Start of Records for the task
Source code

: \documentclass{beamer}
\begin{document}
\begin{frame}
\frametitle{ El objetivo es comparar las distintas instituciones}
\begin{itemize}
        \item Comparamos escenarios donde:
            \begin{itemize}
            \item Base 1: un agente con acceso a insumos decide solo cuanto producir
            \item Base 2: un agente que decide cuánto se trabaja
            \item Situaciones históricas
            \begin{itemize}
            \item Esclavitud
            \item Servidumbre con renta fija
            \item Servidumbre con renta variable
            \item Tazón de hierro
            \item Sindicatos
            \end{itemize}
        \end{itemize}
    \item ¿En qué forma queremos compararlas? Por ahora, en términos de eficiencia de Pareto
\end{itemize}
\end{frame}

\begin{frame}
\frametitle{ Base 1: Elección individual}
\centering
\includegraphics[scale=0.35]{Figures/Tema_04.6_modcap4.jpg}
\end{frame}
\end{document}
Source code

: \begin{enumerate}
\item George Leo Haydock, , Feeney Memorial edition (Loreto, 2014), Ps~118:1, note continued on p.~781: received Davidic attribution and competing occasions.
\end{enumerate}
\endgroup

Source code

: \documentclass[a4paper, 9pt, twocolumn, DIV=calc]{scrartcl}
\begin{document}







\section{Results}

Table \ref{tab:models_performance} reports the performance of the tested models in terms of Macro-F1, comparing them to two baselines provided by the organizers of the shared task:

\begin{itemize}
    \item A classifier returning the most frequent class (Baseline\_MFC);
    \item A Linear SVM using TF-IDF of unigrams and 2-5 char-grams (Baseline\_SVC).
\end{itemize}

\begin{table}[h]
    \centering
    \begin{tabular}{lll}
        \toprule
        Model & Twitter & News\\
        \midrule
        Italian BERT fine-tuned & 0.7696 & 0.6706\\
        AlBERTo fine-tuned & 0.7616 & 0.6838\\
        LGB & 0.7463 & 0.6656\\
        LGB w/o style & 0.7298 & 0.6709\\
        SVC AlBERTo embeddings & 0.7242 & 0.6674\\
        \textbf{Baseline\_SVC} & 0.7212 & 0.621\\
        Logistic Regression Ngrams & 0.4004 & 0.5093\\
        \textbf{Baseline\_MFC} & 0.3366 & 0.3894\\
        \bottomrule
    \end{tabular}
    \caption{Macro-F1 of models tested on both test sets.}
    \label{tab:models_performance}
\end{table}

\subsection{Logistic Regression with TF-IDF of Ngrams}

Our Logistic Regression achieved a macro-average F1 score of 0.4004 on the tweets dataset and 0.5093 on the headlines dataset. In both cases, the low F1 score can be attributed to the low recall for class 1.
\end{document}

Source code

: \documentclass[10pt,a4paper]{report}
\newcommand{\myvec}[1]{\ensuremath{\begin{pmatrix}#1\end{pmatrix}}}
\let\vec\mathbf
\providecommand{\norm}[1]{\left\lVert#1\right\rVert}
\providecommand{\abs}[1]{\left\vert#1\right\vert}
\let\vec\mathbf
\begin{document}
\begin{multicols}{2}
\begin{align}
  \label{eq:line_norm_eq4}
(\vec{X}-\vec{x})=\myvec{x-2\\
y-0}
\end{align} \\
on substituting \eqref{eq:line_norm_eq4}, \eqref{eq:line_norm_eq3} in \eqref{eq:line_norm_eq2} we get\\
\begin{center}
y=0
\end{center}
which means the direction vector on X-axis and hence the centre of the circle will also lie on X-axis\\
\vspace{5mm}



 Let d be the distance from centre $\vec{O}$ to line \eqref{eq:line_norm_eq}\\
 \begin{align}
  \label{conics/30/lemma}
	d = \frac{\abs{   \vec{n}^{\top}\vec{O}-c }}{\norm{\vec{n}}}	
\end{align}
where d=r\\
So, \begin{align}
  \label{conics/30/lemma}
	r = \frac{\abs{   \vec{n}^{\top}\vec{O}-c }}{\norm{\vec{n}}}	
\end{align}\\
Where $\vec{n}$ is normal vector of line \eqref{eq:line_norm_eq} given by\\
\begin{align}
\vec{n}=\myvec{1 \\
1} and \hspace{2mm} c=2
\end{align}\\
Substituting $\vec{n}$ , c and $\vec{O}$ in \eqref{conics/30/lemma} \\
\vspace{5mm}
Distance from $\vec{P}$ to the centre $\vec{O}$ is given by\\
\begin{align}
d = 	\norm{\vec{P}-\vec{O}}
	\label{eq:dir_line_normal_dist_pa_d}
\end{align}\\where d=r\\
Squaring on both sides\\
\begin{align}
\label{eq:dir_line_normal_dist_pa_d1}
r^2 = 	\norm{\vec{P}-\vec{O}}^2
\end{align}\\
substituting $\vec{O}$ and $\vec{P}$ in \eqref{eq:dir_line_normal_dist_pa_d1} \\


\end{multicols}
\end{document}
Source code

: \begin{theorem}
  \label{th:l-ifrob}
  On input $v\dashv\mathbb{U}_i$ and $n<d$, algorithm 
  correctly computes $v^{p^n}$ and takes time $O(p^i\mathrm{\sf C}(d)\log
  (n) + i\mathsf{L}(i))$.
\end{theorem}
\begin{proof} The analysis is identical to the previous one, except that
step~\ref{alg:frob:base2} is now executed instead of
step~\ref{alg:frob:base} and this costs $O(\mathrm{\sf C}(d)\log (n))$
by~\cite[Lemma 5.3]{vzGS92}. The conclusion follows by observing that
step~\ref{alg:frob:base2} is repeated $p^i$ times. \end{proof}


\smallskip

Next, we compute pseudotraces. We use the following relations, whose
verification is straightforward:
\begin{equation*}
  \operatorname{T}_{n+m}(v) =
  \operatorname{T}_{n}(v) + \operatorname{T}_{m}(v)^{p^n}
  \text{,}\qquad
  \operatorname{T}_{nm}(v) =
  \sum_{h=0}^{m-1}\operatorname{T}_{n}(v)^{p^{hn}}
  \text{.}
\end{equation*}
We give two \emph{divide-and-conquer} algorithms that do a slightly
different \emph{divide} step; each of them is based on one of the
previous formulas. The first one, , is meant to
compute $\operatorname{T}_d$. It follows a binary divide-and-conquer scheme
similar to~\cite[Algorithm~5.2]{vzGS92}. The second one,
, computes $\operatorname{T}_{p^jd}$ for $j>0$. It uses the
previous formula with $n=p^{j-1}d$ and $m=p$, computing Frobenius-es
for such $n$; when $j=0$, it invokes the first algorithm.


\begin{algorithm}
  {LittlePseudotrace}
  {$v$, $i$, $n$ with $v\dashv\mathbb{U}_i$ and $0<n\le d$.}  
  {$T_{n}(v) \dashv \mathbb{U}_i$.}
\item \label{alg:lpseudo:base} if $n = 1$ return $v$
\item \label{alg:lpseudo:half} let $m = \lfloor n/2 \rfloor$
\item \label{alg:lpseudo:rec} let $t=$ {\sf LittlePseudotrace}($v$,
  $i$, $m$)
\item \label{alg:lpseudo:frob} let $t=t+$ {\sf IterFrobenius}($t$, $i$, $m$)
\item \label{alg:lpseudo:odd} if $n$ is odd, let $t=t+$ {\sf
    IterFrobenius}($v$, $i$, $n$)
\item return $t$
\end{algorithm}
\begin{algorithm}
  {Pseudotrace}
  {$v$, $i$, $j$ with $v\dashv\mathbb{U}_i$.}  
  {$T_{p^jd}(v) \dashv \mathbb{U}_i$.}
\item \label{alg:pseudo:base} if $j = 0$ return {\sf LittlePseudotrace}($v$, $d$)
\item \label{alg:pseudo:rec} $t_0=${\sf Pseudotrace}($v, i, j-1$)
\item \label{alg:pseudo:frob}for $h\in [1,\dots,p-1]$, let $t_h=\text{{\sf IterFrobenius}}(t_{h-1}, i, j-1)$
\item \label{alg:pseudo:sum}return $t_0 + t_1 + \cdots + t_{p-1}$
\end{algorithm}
End of Records for the task
### Directions:
Nothing except a number is needed: how many lines of the entries contain the word "Ngrams"?

### Response box:
2